Flowers were arranged in vases of tin, a traditional material for 10th anniversary gifts, at the head table Saturday and the couple sat close together, nodding and clapping appreciatively, during moving tributes by family members.

“This birthday celebrations is one of the very small ways that we as your family can show our love, respect and appreciation for all you have done,” said one of Mandela’s granddaughters, Nandi Mandela.

Machel’s daughter Josina said the couple symbolized hope. “The two of you have taught us a lot  about the virtues of love,” she said.

In the climax of the afternoon master of ceremonies and lawmaker Bantu Holomisa toasted the couple. “All of you join me in wishing them both all our love, happiness and long life,” he said. “Long life!”

To the sound of ululating, Mandela was presented with an album of family photographs and testimonials as a gift, complied by his children and grandchildren, bound in aluminum, another 10th anniversary material.

Mandela beamed with pleasure as he and Machel eagerly tore off the wrappings and ribbons, surrounded by grandchildren who also assisted him in blowing out the candles on a large cake. The cake had nine gold candles to mark Mandela’s birthday and 10 silver ones to mark the anniversary.

Eager to thank his guests, Mandela rose to his feet and spoke for a few minutes with his characteristic self-deprecating humor.

“As you know I am not a speaker at all, and I am not going to make any exception on this occasion, except to say thank you for all you have done for me,” he said.

Mandela was imprisoned for nearly three decades for his fight against apartheid. He was released in 1990 to lead negotiations that ended decades of racist white rule, then was elected president in South Africa’s first democratic elections in 1994.

He completed his term in 1999 and did not run again, but has continued to take a leading role in the fight against poverty, illiteracy and AIDS in Africa. Age has slowed him in recent years, but many still remain in awe of his stamina. Just last month he was the honored guest for a huge charity concert in London’s Hyde Park.

“I would say that for a 90-year-old man who has been through what he has been through, he is in exceptional shape,” one of his doctors, Peter Friedland, said at the party Saturday.

Mandela looked and sounded vigorous Friday when he gave a brief interview to a small group of reporters from The Associated Press and other media, his first such exchange in several years.

During Friday’s interview, he expressed deep concern about the poverty that still grips wide swaths of South Africa.

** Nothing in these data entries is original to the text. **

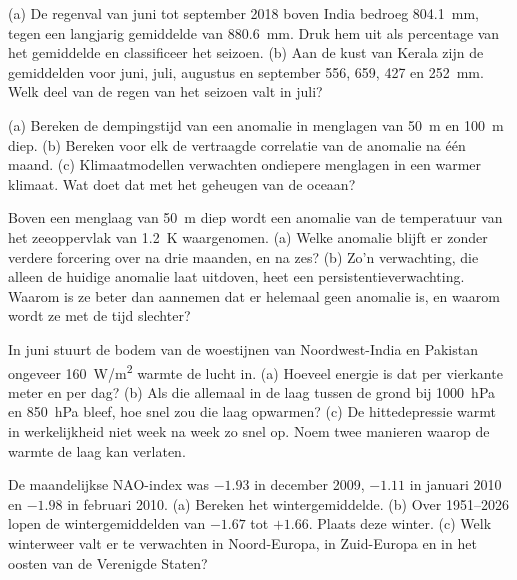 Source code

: \begin{exercise}[$\star$]\label{exo:b2:climate-variability:4}
(a) De regenval van juni tot september 2018 boven India bedroeg \qty{804.1}{mm}, tegen een
langjarig gemiddelde van \qty{880.6}{mm}. Druk hem uit als percentage van het gemiddelde en classificeer
het seizoen. (b) Aan de kust van Kerala zijn de gemiddelden voor juni, juli, augustus en september 556,
659, 427 en \qty{252}{mm}. Welk deel van de regen van het seizoen valt in juli?
\end{exercise}

\begin{exercise}[$\star\star$]\label{exo:b2:climate-variability:5}
(a) Bereken de dempingstijd van een anomalie in menglagen van \qty{50}{m} en \qty{100}{m} diep.
(b) Bereken voor elk de vertraagde correlatie van de anomalie na één maand. (c) Klimaatmodellen
verwachten ondiepere menglagen in een warmer klimaat. Wat doet dat met het geheugen van de
oceaan?
\end{exercise}

\begin{exercise}[$\star\star$]\label{exo:b2:climate-variability:6}
Boven een menglaag van \qty{50}{m} diep wordt een anomalie van de temperatuur van het zeeoppervlak van \qty{+1.2}{K}
waargenomen. (a) Welke anomalie blijft er zonder verdere forcering over na drie maanden, en na zes? (b)
Zo'n verwachting, die alleen de huidige anomalie laat uitdoven, heet een persistentieverwachting.
Waarom is ze beter dan aannemen dat er helemaal geen anomalie is, en waarom wordt ze met de tijd slechter?
\end{exercise}

\begin{exercise}[$\star\star$]\label{exo:b2:climate-variability:7}
In juni stuurt de bodem van de woestijnen van Noordwest-India en Pakistan ongeveer
\qty{160}{W/m^2} warmte de lucht in. (a) Hoeveel energie is dat per vierkante meter en per dag?
(b) Als die allemaal in de laag tussen de grond bij \qty{1000}{hPa} en \qty{850}{hPa} bleef, hoe
snel zou die laag opwarmen? (c) De hittedepressie warmt in werkelijkheid niet week na week zo snel op.
Noem twee manieren waarop de warmte de laag kan verlaten.
\end{exercise}

\begin{exercise}[$\star\star$]\label{exo:b2:climate-variability:8}
De maandelijkse NAO-index was $-1.93$ in december 2009, $-1.11$ in januari 2010 en $-1.98$ in
februari 2010. (a) Bereken het wintergemiddelde. (b) Over 1951--2026 lopen de wintergemiddelden van
$-1.67$ tot $+1.66$. Plaats deze winter. (c) Welk winterweer valt er te verwachten in Noord-Europa,
in Zuid-Europa en in het oosten van de Verenigde Staten?
\end{exercise}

The economy has grown steadily in recent years, but the benefits have yet to trickle to the poorest. Most blacks were stripped of resources and given inferior education under apartheid, leaving them unprepared to enjoy the country’s development now.

Mandela’s message was simple – the wealthy must do more.

“There are many people in South Africa who are rich and who can share those riches with those not so fortunate, who have not been able to conquer poverty,” Mandela said Friday.

While Saturday’s occasion was celebratory, there were also a few somber moments.

Nandi Mandela called on her grandfather’s fans to emulate him by “making a difference in your own communities.”

“This is one of the gifts you can give him,” she said as her grandfather nodded.

George Bizos, a lawyer who defended Mandela and other anti-apartheid leaders during the era of white rule, urged young and old to try and understand what his old friend stood for.

“It’s the solution to the problems that are facing the country, facing the continent, facing the world,” he said.

But one guest worries that the legacy of Mandela and other “giants” of the struggle against apartheid such as Walter Sisulu and Oliver Tambo is being lost.

“What have we learned? Were their sacrifices for nothing?” businesswoman Pam Pokane said in an interview pointing out corruption, poverty and a growing sense of political disillusion in South Africa.

“We have lost our moral compass. We have lost who we are and why we went into the struggle,” she said.